Sin embargo, no siempre es sencillo para las compañías elaborar una estrategia de este tipo eficaz.

Una de las que lo ha hecho brillantemente es Apple en su campaña “Shot on iPhone” que se nutría de las fotografías de los usuarios realizadas con sus smartphones para presumir de las capacidades de su cámara.

Tras unos años de explosión de contenido generado por el usuario, les mostramos gracias a The Next Web, 5 duras verdades que debe conocer antes de zambullirse en esta tendencia y darse de bruces con la realidad:

1. Las campañas de UGC benefician a las redes sociales, no a las marcas
Este tipo de campañas ayudan a las marcas a generar algo de reach. Sin embargo, si tenemos en cuenta todo el esfuerzo de las marcas en torno a esta estrategia, el trabajo invertido no es rentable a largo plazo.

Cuando las marcas lanzan sus campañas en redes sociales están regalando el contenido que tanto les ha costado crear alas plataformas.

2. Permiso: consentimiento implícito vs. consentimiento explícito
Uno de los dilemas en estas campañas gira en torno a la autoría de la foto. Cuando las marcas utilizan hashtags para pedir a los usuarios que suban sus contenidos, existe un consentimiento implícito pero no explícito.

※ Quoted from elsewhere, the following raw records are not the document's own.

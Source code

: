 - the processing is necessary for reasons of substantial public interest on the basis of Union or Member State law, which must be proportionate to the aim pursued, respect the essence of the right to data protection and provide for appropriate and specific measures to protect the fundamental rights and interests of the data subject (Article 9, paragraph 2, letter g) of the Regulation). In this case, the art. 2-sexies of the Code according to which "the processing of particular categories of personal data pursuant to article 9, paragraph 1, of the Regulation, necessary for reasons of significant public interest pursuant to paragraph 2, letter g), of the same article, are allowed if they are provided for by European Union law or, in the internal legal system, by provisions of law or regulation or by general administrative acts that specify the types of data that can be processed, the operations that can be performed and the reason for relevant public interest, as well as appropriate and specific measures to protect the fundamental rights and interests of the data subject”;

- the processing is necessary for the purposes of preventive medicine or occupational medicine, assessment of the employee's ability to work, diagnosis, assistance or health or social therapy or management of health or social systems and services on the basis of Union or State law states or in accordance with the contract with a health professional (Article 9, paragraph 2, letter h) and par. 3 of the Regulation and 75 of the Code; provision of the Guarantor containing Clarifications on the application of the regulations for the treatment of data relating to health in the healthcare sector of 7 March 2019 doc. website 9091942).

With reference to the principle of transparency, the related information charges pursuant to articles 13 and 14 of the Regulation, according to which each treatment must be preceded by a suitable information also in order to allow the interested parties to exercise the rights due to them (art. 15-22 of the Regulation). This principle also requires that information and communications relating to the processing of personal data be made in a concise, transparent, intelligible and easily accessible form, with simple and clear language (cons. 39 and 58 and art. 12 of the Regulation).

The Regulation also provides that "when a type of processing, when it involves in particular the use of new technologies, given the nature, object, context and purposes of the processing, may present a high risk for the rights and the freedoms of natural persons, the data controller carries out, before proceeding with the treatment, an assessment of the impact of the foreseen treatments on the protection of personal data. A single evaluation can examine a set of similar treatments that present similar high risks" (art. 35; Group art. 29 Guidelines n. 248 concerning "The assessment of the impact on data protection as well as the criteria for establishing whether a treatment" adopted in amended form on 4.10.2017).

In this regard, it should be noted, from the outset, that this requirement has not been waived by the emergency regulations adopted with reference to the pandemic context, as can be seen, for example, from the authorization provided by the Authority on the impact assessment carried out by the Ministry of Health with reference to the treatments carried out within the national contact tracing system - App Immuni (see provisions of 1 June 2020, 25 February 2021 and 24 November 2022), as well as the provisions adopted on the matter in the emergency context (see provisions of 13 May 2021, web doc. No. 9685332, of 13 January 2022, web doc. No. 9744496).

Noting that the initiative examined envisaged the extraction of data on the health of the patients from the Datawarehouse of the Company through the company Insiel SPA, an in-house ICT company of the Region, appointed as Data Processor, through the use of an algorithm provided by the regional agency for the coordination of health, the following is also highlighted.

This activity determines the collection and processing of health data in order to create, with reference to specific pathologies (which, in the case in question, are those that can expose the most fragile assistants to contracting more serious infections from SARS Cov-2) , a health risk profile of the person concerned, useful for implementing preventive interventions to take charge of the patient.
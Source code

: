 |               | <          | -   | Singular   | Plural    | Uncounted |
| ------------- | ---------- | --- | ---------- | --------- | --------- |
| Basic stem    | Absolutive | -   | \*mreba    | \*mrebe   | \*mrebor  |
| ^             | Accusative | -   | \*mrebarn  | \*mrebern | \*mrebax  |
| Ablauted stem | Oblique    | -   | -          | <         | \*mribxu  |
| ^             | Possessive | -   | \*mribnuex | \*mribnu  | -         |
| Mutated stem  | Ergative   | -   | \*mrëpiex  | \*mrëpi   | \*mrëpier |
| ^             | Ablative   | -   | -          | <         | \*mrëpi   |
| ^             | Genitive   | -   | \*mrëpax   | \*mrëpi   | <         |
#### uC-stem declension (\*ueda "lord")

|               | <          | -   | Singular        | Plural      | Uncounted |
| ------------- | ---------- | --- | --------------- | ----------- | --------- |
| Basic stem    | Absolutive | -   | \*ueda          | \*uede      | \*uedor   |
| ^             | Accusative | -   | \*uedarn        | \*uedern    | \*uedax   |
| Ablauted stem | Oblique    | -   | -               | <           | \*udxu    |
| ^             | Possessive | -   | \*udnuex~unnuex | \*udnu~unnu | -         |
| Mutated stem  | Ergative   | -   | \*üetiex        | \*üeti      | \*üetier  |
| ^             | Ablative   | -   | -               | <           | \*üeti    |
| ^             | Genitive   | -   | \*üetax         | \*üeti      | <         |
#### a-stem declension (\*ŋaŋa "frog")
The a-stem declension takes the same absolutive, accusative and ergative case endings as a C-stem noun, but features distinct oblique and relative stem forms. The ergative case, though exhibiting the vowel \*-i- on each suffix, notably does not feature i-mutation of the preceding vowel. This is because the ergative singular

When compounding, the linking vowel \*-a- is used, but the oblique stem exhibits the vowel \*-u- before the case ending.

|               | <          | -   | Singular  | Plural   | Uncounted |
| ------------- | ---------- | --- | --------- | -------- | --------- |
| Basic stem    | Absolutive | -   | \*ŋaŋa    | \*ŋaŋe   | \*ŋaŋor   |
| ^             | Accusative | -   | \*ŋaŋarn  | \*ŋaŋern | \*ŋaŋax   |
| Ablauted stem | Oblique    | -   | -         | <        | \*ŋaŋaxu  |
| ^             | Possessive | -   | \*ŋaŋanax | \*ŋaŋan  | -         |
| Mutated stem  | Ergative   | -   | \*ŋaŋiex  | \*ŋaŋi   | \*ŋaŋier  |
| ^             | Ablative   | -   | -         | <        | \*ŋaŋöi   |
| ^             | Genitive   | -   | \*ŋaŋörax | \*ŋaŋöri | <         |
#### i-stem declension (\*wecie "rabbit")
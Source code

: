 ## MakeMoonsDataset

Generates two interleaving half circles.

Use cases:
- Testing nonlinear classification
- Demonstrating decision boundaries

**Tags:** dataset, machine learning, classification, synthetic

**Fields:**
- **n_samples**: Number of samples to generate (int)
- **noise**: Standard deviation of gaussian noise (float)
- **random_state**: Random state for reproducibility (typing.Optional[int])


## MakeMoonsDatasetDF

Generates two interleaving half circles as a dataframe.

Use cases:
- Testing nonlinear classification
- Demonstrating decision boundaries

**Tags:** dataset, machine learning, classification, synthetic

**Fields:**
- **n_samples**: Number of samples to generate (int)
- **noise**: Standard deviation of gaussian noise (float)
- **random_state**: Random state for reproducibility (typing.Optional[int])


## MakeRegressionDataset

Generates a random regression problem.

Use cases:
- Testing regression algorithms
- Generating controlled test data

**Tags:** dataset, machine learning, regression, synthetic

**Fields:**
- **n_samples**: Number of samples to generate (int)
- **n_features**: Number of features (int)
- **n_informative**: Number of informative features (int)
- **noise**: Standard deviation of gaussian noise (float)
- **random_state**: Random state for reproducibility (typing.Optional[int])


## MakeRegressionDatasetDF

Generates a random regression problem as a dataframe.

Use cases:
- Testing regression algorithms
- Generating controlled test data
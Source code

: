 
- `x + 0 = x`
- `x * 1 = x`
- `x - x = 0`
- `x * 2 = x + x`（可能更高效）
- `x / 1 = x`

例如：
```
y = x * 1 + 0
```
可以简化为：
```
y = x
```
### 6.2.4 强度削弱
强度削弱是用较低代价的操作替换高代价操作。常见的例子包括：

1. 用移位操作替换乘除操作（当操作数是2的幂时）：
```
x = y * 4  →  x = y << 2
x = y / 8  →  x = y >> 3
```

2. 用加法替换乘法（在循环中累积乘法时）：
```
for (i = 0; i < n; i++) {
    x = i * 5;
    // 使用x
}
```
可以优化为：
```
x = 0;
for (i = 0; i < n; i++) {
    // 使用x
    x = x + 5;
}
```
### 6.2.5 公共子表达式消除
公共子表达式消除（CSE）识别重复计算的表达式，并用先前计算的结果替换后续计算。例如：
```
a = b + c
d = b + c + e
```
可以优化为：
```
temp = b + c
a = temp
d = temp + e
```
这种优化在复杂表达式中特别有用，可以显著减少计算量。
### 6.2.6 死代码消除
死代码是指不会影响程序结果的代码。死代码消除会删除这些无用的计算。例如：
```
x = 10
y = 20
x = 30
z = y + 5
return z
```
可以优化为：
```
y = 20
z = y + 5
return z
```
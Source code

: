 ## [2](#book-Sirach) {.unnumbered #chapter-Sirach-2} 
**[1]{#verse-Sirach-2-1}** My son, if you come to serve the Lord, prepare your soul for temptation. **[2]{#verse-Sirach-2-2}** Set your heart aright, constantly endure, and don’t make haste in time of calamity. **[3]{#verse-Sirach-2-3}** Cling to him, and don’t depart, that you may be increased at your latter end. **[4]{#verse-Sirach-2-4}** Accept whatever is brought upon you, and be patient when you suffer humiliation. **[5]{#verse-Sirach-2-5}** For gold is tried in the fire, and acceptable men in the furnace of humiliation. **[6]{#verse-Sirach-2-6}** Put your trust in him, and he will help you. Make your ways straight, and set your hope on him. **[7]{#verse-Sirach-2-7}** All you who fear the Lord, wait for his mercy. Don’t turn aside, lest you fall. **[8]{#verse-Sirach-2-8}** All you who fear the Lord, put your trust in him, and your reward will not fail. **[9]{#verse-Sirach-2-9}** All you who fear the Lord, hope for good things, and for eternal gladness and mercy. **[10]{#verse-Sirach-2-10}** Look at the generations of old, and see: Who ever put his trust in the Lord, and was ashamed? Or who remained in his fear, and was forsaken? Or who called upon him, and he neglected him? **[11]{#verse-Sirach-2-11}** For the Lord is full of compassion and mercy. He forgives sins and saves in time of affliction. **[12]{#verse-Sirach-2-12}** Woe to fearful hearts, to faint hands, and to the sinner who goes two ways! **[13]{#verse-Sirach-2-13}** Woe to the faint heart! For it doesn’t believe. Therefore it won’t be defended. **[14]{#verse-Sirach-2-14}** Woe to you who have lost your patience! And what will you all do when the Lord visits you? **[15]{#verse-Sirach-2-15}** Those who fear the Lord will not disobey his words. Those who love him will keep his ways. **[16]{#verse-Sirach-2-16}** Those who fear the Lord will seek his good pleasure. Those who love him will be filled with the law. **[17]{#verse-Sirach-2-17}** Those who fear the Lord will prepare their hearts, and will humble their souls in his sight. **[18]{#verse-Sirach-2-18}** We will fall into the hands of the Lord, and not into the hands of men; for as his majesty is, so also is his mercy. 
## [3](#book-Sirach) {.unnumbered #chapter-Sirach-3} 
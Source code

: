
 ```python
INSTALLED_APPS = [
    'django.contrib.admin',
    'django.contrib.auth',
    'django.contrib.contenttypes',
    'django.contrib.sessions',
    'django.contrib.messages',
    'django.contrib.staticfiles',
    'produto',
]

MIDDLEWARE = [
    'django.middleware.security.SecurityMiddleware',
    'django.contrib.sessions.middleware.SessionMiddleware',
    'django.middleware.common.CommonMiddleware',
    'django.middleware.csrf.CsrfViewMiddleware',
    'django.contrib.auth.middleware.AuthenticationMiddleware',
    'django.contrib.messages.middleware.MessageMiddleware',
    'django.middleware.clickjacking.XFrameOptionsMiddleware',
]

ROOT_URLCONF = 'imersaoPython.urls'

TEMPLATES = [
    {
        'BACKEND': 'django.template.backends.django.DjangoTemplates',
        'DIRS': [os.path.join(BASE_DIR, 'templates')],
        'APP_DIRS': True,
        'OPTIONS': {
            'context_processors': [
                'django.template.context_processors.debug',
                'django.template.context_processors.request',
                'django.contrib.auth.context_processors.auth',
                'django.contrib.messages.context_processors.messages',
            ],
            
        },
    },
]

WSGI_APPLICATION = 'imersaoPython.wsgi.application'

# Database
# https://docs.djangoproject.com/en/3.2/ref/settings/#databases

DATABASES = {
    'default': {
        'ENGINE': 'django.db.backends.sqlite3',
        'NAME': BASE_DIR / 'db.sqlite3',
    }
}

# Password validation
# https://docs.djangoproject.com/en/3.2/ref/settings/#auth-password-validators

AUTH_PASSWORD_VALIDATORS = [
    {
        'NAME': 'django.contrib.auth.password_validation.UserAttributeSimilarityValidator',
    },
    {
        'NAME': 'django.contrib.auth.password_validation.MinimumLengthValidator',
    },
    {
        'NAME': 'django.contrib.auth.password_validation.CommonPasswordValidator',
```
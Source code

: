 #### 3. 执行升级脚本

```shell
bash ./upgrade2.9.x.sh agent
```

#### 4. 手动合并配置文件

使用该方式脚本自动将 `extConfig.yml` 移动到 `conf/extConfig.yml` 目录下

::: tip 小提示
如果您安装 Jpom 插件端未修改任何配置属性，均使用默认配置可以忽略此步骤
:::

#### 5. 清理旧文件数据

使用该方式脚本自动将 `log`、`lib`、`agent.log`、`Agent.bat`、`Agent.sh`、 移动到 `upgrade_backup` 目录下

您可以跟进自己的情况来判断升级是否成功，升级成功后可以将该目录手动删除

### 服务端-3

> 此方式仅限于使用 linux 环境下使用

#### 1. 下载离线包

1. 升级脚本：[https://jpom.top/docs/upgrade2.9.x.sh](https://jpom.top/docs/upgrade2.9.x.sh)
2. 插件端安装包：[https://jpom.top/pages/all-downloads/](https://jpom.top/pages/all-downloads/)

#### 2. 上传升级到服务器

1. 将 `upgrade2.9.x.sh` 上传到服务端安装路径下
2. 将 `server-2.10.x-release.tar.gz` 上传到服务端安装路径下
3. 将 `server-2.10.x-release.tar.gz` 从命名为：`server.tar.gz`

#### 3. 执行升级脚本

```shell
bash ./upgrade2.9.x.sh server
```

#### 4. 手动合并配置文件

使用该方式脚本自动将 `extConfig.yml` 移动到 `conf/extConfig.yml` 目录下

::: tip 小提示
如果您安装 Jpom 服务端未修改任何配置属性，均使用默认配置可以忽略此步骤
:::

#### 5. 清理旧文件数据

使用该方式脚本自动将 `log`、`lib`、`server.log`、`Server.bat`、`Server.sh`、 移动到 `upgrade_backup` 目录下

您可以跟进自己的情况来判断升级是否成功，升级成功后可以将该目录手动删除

Otros casos van más allá cuando las compañías contactan directamente con los usuarios que suben contenidos pidiendo explícitamente consentimiento para su uso.

Es un punto a tener en cuenta por toda marca que no quiera enfrentarse a demandas millonarias sobre todo ahora, en un tiempo en el que los usuarios son cada vez más conscientes del valor de sus contenidos.

3. ¿Puedo usar tu foto? vs ¿Has hecho tú la foto?
Otro escenario a considerar es que no es la plataforma en la que se aloja la foto la que ostenta los derechos pero tampoco lo es la persona que sube el contenido, sino la que ha realizado la fotografía.

Así que, en vez de preguntar si se puede usar una foto, lo primero que deberían hacer las marcas es asegurarse de quién es el autor de la misma.

4. Las marcas no poseen su metadata
El metadata de una fotografía es tremendamente valioso para las marcas y no solo en términos de autoría sino en cuanto a la información que se esconde detrás de la fotografía referente a su localización, la fecha en la que se realizó, su tamaño, etc.

Además, el metadata también ofrece a las marcas datos sobre los hábitos de los usuarios e información necesaria para construir listas de email y hacer retargeting.

La mala noticia es que cuando las marcas capturan el contenido de las plataformas sociales, no poseen el metadata.

5. Autenticidad
A pesar de la tendencia a contratar influencers y celebrities para conseguir mayor atención, las marcas deberían pensárselo dos veces antes de apostar por este camino pues solo las mejores campañas podrán presentarse de manera natural y auténtica.

En este sentido, muchas marcas optan por el potencial del contenido de los usuarios a la hora de generar awareness e influencia de compra pues, a los consumidores les gustan las marcas que hablen e interactúen como humanos y no como celebrities.